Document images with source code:

--*--

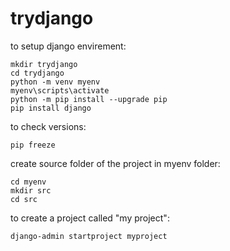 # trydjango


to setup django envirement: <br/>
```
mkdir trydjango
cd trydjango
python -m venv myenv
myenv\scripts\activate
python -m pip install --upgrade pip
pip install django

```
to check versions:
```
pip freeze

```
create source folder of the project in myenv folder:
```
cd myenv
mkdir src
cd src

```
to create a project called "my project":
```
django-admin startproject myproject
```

--*--

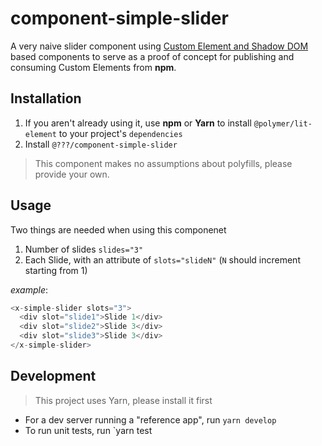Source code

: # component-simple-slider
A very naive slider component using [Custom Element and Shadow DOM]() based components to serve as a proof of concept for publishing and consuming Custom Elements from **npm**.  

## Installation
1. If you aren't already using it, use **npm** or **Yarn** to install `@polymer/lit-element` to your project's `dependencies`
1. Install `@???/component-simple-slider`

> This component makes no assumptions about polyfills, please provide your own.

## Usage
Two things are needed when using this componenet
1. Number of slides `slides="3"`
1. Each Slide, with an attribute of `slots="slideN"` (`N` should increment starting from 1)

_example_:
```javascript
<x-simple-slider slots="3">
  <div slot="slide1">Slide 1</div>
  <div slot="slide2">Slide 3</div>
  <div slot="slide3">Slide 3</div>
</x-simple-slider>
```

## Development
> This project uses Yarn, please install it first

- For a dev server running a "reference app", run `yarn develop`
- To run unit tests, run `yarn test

--*--

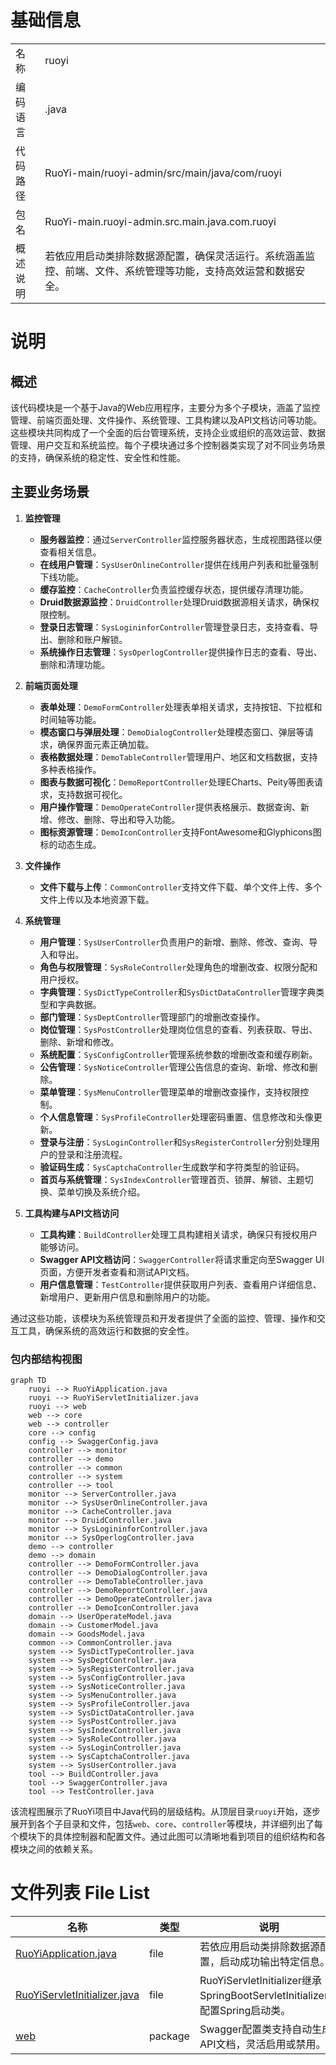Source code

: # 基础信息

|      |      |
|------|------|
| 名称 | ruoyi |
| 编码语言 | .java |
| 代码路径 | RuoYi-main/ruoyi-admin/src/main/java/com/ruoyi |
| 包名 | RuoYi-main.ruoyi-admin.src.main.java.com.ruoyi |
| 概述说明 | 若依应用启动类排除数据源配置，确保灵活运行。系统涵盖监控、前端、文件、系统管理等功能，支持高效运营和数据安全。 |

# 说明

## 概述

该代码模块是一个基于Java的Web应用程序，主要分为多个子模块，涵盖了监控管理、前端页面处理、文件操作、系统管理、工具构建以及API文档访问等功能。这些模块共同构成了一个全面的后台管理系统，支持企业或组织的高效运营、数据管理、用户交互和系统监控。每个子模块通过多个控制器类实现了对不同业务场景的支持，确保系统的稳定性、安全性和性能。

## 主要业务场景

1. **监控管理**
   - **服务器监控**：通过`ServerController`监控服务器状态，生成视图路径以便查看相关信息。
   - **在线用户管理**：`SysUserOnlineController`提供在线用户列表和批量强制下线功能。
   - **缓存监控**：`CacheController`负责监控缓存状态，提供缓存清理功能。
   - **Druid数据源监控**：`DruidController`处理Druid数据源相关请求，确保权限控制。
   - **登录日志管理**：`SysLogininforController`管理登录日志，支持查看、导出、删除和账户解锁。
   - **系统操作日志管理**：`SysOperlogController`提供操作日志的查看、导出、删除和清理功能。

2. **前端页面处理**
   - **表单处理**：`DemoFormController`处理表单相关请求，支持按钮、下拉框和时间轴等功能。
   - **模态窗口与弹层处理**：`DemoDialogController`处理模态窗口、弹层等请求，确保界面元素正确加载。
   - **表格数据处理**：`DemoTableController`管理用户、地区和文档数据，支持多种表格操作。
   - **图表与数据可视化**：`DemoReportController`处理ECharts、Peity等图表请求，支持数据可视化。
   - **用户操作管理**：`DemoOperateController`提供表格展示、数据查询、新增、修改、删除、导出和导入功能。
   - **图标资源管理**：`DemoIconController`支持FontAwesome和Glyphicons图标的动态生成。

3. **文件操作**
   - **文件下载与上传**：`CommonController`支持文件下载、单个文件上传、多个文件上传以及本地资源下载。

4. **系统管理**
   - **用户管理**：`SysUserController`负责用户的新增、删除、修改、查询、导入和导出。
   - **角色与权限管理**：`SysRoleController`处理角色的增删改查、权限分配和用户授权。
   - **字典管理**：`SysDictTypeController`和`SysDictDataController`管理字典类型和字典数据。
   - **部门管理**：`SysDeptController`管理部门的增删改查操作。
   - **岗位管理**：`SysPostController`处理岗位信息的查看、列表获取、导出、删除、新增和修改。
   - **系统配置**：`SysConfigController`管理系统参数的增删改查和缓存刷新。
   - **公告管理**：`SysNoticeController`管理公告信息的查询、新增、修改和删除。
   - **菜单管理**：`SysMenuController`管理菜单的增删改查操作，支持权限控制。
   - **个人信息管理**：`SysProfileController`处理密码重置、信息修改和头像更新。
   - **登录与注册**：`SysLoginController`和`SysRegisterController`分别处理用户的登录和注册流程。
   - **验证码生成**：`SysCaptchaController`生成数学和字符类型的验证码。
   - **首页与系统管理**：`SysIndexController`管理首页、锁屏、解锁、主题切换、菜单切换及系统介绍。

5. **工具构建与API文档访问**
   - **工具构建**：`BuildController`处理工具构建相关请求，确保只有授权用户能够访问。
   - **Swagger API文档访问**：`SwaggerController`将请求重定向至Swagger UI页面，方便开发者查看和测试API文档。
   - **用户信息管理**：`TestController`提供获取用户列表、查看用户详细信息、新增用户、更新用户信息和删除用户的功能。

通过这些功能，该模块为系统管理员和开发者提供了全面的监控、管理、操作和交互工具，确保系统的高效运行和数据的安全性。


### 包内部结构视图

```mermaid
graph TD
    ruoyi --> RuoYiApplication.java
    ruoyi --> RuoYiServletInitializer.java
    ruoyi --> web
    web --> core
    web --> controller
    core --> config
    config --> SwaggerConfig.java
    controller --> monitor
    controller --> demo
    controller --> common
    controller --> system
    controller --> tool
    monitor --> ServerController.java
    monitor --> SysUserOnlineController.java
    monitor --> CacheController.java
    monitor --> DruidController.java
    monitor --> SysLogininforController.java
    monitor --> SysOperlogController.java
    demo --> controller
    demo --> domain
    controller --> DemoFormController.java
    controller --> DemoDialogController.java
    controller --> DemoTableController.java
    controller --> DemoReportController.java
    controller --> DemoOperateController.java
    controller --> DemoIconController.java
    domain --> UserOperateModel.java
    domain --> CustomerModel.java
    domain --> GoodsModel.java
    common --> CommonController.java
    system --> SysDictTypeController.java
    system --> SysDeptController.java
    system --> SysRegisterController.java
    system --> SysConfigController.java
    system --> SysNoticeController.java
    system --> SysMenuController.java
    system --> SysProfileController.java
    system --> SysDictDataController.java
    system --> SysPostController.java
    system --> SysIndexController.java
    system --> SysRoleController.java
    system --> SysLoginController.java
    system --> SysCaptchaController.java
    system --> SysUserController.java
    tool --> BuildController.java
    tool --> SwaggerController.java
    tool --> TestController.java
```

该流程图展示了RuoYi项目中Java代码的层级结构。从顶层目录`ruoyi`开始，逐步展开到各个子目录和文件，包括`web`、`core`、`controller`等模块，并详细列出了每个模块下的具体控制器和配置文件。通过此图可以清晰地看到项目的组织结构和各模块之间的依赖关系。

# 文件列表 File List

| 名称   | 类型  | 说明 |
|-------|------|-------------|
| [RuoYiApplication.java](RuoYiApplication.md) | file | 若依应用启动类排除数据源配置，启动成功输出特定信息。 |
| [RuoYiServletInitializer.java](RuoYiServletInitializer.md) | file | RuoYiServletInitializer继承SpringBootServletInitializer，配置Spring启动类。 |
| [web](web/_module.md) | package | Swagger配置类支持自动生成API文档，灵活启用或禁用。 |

--*--

> [WORK TASK] Report back each line of the entries that holds the string "create".

> [RESULT FOR THIS TASK]
create source folder of the project in myenv folder:
to create a project called "my project":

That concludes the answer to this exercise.